**Task description:**
Print the data below again in full, exactly as it stands, with no images.

**Data provided:**
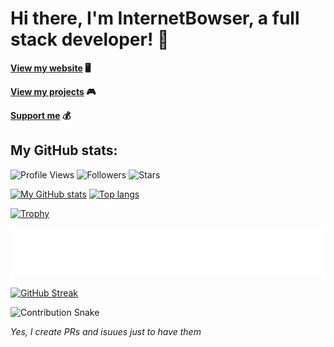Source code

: # Hi there, I'm InternetBowser, a full stack developer! 🚀

**[View my website](https://www.internetbowser.com) 🖥️**

**[View my projects](https://www.internetbowser.com/projects) 🎮**

**[Support me](https://www.buymeacoffee.com/InternetBowser) 💰**

<!-- Stats -->

## My GitHub stats:

![Profile Views](https://komarev.com/ghpvc/?username=InternetBowser670&label=Profile%20views&color=0e75b6&style=flat)
![Followers](https://img.shields.io/github/followers/InternetBowser670?label=Followers&style=social)
![Stars](https://img.shields.io/github/stars/InternetBowser670?label=Stars&style=social)

[![My GitHub stats](https://github-readme-stats.vercel.app/api?username=InternetBowser670&theme=transparent&showicons=true)](https://github.com/anuraghazra/github-readme-stats)
[![Top langs](https://github-readme-stats.vercel.app/api/top-langs/?username=InternetBowser670&layout=donut&theme=transparent&showicons=true)](https://github.com/anuraghazra/github-readme-stats)

[![Trophy](https://github-profile-trophy.vercel.app/?username=InternetBowser670&theme=darkhub&column=4&margin-w=10)](https://github.com/ryo-ma/github-profile-trophy)

![GitHub Topics](./metrics.plugin.topics.icons.svg)

[![GitHub Streak](https://streak-stats.demolab.com?user=InternetBowser670&theme=dark&hide_border=false)](https://git.io/streak-stats)

![Contribution Snake](https://github.com/InternetBowser670/InternetBowser670/blob/output/github-contribution-grid-snake.svg)

*Yes, I create PRs and isuues just to have them*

**Solution for this task:**
Source code

: # Hi there, I'm InternetBowser, a full stack developer! 🚀

**[View my website](https://www.internetbowser.com) 🖥️**

**[View my projects](https://www.internetbowser.com/projects) 🎮**

**[Support me](https://www.buymeacoffee.com/InternetBowser) 💰**

<!-- Stats -->

## My GitHub stats:

![Profile Views](https://komarev.com/ghpvc/?username=InternetBowser670&label=Profile%20views&color=0e75b6&style=flat)
![Followers](https://img.shields.io/github/followers/InternetBowser670?label=Followers&style=social)
![Stars](https://img.shields.io/github/stars/InternetBowser670?label=Stars&style=social)

[![My GitHub stats](https://github-readme-stats.vercel.app/api?username=InternetBowser670&theme=transparent&showicons=true)](https://github.com/anuraghazra/github-readme-stats)
[![Top langs](https://github-readme-stats.vercel.app/api/top-langs/?username=InternetBowser670&layout=donut&theme=transparent&showicons=true)](https://github.com/anuraghazra/github-readme-stats)

[![Trophy](https://github-profile-trophy.vercel.app/?username=InternetBowser670&theme=darkhub&column=4&margin-w=10)](https://github.com/ryo-ma/github-profile-trophy)

![GitHub Topics](./metrics.plugin.topics.icons.svg)

[![GitHub Streak](https://streak-stats.demolab.com?user=InternetBowser670&theme=dark&hide_border=false)](https://git.io/streak-stats)

![Contribution Snake](https://github.com/InternetBowser670/InternetBowser670/blob/output/github-contribution-grid-snake.svg)

*Yes, I create PRs and isuues just to have them*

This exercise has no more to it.